START Provided entries

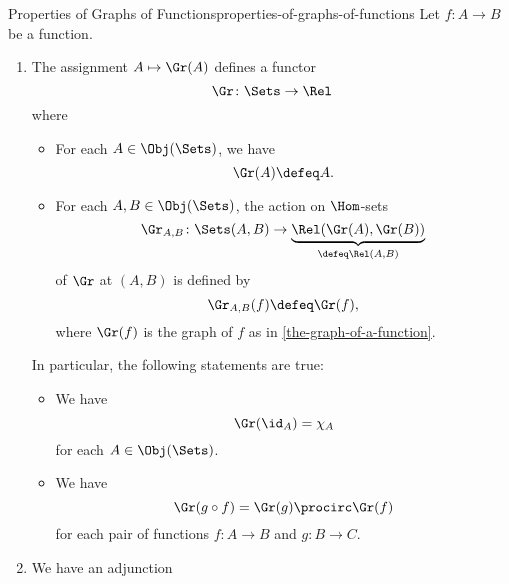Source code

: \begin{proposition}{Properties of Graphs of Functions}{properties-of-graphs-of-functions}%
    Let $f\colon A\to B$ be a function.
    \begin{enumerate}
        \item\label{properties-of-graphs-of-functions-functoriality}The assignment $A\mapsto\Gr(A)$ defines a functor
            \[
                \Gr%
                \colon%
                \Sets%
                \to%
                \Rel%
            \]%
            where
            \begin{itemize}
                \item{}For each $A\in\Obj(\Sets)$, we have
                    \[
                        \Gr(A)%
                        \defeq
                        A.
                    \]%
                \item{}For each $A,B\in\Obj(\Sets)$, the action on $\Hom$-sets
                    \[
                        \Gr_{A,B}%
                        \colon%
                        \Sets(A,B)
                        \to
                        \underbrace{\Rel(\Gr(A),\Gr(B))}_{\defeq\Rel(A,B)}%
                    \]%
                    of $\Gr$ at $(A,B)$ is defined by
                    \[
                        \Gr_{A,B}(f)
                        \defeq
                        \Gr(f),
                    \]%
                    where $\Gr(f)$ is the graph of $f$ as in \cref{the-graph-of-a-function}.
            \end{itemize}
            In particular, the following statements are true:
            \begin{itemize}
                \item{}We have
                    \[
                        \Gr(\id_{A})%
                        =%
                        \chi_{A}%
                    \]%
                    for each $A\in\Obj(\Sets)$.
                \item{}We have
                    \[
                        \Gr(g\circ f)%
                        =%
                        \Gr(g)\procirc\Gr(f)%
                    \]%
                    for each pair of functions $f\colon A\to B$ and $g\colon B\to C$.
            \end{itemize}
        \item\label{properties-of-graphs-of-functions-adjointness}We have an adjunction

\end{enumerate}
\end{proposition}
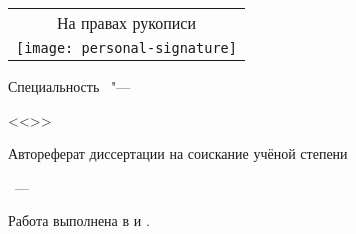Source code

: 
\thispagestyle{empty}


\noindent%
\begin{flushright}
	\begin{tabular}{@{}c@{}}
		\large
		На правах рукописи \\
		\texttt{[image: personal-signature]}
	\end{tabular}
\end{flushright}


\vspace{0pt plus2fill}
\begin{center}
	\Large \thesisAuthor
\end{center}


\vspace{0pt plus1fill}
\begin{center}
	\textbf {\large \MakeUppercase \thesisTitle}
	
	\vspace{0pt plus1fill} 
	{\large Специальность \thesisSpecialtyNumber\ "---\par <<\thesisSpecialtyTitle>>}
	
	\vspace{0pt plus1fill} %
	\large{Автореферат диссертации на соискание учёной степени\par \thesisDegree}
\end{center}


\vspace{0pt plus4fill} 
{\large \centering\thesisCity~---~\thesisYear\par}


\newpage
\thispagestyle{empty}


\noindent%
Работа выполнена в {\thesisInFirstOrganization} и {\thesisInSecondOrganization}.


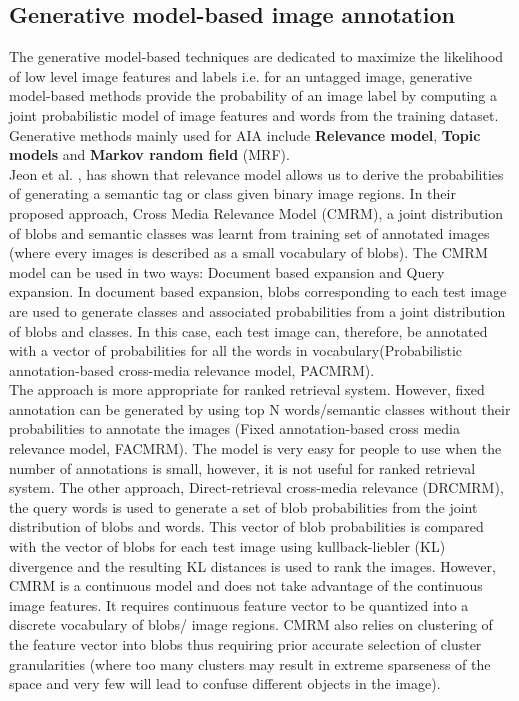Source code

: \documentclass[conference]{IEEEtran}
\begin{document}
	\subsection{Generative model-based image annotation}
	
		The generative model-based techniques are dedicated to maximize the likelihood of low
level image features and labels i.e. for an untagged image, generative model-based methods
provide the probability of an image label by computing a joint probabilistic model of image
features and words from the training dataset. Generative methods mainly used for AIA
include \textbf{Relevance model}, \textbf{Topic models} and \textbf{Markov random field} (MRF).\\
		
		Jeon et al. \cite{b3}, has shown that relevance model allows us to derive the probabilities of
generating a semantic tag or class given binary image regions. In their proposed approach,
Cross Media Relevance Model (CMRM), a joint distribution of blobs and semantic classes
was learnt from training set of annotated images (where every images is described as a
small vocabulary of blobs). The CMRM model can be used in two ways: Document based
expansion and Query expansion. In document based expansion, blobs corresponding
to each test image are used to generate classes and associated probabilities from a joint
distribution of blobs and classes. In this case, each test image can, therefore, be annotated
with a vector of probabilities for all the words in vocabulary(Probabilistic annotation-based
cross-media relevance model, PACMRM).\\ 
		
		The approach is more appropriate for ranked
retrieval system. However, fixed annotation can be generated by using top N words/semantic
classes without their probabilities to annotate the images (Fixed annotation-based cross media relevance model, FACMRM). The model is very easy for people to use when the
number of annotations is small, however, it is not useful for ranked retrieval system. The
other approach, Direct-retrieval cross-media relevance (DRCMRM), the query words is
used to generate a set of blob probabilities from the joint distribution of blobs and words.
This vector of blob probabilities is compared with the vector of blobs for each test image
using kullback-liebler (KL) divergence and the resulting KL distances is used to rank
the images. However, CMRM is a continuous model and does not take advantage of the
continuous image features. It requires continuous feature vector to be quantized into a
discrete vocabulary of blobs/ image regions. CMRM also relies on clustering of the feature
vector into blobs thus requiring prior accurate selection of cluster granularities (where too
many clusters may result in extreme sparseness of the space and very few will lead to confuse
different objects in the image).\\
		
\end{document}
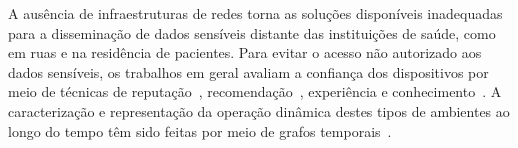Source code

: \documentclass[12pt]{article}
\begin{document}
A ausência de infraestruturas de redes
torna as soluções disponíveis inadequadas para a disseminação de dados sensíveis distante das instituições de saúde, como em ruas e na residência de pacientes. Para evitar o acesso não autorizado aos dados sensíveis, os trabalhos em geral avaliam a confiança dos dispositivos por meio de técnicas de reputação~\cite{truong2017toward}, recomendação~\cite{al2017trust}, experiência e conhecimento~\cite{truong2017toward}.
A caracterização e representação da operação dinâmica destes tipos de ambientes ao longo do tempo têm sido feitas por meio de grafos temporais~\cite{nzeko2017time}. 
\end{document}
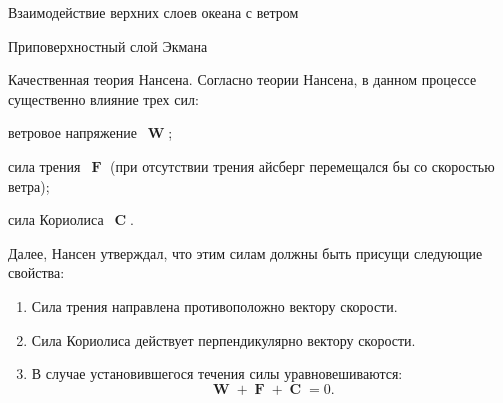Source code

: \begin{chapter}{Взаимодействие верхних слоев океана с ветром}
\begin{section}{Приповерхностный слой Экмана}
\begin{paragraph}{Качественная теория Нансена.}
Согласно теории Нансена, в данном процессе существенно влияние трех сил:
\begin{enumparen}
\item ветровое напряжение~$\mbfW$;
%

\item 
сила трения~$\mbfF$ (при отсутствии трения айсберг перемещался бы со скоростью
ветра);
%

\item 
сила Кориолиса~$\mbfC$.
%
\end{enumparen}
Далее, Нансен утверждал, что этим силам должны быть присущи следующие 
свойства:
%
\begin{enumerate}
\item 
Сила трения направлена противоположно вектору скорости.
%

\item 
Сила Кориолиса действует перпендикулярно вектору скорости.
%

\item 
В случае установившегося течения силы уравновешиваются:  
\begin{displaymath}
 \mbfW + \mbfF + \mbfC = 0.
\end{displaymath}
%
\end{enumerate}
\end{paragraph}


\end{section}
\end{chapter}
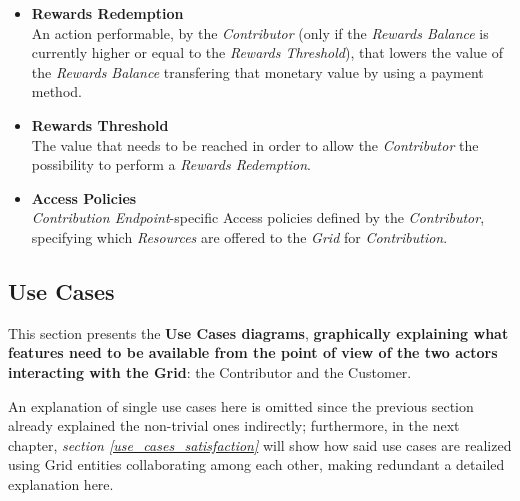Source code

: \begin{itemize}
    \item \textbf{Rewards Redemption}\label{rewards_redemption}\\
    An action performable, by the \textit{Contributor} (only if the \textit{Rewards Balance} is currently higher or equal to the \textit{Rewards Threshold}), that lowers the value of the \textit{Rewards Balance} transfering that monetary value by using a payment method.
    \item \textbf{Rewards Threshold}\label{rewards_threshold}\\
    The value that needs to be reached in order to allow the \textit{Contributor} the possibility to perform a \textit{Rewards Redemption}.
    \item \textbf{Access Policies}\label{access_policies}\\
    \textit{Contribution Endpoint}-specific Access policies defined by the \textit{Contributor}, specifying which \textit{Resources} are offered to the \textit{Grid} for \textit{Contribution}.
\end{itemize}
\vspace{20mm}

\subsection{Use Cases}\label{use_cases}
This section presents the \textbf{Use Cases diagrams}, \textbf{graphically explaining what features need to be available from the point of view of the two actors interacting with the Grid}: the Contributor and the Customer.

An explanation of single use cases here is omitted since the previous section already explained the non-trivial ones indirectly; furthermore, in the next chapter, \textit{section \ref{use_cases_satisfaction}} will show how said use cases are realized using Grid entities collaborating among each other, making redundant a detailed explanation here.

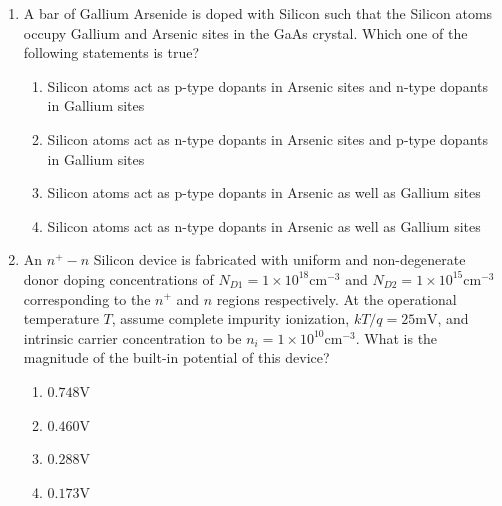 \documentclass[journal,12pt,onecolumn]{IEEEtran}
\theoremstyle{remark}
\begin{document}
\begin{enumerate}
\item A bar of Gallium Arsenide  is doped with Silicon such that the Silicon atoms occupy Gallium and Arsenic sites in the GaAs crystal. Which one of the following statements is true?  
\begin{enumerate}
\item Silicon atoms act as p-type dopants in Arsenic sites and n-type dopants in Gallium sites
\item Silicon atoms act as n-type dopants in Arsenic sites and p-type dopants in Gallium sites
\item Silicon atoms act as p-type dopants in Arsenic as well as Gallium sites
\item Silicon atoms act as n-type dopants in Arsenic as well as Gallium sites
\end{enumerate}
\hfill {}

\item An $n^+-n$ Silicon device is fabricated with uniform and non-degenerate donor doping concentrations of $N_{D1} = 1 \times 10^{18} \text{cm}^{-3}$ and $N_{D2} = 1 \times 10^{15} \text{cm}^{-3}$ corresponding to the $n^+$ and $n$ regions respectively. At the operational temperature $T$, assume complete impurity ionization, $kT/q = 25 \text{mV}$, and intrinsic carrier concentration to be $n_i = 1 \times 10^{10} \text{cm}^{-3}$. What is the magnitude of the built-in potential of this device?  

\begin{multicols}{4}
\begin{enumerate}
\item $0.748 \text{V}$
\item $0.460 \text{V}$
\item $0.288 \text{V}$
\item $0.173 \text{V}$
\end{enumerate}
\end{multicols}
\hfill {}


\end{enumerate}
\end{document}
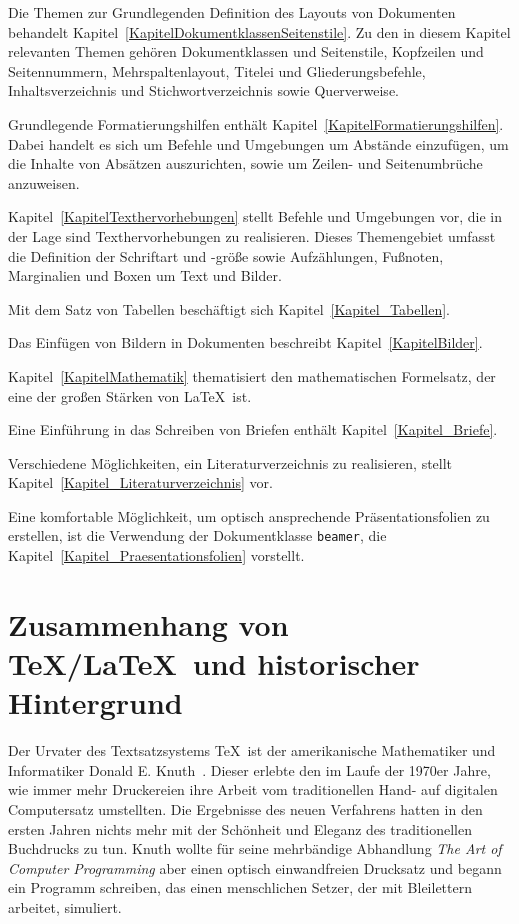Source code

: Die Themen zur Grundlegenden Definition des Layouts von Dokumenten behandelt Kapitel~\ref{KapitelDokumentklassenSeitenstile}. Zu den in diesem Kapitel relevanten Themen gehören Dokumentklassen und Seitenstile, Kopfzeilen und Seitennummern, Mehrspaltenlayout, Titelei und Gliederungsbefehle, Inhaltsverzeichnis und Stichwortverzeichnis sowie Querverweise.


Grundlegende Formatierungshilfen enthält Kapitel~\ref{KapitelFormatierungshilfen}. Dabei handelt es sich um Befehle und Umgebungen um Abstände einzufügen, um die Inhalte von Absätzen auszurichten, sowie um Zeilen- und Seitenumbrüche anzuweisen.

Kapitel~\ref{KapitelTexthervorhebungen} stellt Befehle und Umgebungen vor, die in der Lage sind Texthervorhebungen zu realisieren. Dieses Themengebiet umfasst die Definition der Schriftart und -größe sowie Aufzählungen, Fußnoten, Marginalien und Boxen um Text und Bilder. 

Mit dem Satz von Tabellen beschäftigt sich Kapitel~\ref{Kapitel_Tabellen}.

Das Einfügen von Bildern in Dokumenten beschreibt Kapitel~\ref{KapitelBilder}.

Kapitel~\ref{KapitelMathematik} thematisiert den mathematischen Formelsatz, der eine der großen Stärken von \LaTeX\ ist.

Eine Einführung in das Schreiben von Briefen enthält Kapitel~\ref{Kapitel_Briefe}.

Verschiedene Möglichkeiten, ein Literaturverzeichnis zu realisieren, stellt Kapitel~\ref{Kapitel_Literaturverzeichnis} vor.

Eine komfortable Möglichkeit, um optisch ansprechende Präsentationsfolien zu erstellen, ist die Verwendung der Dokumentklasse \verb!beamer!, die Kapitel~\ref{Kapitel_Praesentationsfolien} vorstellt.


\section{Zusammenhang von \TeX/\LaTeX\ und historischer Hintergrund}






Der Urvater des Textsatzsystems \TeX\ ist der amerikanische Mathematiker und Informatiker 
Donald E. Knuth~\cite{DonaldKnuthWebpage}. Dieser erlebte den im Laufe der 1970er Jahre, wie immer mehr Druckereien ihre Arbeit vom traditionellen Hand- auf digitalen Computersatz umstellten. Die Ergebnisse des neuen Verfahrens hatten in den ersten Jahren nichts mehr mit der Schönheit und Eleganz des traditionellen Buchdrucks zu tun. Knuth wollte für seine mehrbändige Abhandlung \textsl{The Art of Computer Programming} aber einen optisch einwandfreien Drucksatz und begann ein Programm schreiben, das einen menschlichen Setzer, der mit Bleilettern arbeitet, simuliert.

END Provided entries

*About this exercise*.
Given the data above, transcribe exactly the lines from the one containing "number of annotations" down to the one containing "using kullback-liebler (KL)", and no others.

*Solution*.
number of annotations is small, however, it is not useful for ranked retrieval system. The
other approach, Direct-retrieval cross-media relevance (DRCMRM), the query words is
used to generate a set of blob probabilities from the joint distribution of blobs and words.
This vector of blob probabilities is compared with the vector of blobs for each test image
using kullback-liebler (KL) divergence and the resulting KL distances is used to rank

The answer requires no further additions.